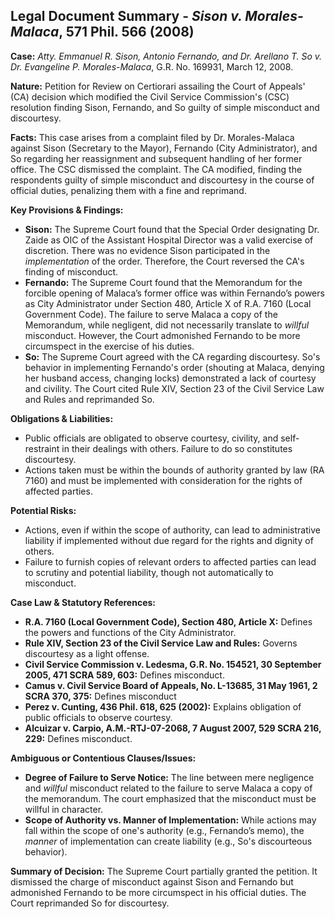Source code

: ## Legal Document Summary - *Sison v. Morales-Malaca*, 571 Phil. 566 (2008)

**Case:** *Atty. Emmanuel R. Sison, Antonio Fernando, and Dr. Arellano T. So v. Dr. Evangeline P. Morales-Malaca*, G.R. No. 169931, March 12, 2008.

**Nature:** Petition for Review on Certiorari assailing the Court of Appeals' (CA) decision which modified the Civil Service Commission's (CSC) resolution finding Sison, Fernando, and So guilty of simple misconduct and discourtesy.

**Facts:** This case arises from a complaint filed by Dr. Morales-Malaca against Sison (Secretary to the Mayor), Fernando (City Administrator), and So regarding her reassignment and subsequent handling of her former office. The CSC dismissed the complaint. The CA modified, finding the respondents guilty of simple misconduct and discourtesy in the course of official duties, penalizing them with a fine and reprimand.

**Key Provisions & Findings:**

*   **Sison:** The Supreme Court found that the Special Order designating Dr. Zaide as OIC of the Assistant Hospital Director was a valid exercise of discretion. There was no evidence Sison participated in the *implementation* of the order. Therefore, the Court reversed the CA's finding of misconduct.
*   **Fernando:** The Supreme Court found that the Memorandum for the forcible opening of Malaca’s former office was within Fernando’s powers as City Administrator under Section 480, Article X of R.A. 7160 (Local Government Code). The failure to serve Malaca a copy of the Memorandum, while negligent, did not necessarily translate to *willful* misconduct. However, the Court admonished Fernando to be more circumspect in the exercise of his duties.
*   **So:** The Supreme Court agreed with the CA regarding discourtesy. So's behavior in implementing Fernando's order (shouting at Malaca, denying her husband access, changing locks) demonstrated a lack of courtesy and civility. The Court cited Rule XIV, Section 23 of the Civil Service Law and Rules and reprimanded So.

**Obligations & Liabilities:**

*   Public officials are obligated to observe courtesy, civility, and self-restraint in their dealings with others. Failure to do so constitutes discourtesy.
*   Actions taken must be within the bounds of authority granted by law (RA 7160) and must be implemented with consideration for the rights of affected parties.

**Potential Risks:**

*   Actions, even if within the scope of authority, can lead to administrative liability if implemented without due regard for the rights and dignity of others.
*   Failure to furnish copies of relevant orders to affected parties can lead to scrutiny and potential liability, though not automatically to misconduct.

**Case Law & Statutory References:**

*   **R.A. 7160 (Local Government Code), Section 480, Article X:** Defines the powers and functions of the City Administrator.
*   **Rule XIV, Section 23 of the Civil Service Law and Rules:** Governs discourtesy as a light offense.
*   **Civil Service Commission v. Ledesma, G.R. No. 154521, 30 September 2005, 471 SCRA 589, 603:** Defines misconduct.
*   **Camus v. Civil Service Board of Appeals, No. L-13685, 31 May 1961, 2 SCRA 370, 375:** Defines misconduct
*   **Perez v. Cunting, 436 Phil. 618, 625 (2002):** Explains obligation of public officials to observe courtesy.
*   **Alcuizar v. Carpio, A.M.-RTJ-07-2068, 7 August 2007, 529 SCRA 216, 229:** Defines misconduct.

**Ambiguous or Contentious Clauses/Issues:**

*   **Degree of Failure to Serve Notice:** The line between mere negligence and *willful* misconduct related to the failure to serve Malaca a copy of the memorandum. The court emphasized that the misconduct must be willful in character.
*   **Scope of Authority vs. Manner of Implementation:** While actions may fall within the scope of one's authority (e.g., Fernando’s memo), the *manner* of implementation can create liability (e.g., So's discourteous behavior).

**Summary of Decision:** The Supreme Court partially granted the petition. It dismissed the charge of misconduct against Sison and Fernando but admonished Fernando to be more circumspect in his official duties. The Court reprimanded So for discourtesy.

★ ★ ★ ★

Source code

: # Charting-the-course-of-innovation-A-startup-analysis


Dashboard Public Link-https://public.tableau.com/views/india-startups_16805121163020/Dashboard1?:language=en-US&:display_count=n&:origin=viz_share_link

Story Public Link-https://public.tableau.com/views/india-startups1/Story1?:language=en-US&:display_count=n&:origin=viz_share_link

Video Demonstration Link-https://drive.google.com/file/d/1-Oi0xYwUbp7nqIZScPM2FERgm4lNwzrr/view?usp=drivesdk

★ ★ ★ ★

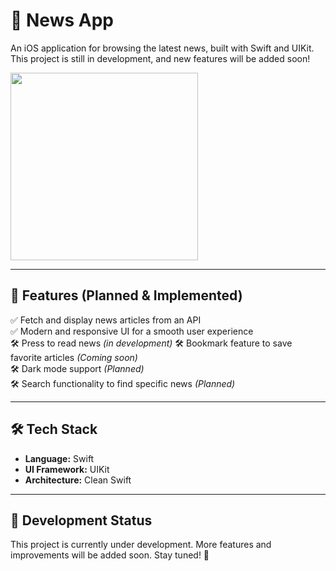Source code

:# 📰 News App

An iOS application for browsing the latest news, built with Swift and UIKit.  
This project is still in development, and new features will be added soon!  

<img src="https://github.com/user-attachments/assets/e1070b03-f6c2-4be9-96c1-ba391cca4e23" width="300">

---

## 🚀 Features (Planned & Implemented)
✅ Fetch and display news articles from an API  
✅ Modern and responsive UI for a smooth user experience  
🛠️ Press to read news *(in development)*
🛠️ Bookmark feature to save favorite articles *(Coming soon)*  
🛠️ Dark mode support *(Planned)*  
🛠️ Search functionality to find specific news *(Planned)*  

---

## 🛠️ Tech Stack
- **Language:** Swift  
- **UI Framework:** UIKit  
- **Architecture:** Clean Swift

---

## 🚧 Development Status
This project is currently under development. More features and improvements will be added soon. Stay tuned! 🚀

★ ★ ★ ★

REQUIREMENT: Isolate each line of the listing above that includes "Link". Copy it.

EXERCISE RESULT:
Dashboard Public Link-https://public.tableau.com/views/india-startups_16805121163020/Dashboard1?:language=en-US&:display_count=n&:origin=viz_share_link
Story Public Link-https://public.tableau.com/views/india-startups1/Story1?:language=en-US&:display_count=n&:origin=viz_share_link
Video Demonstration Link-https://drive.google.com/file/d/1-Oi0xYwUbp7nqIZScPM2FERgm4lNwzrr/view?usp=drivesdk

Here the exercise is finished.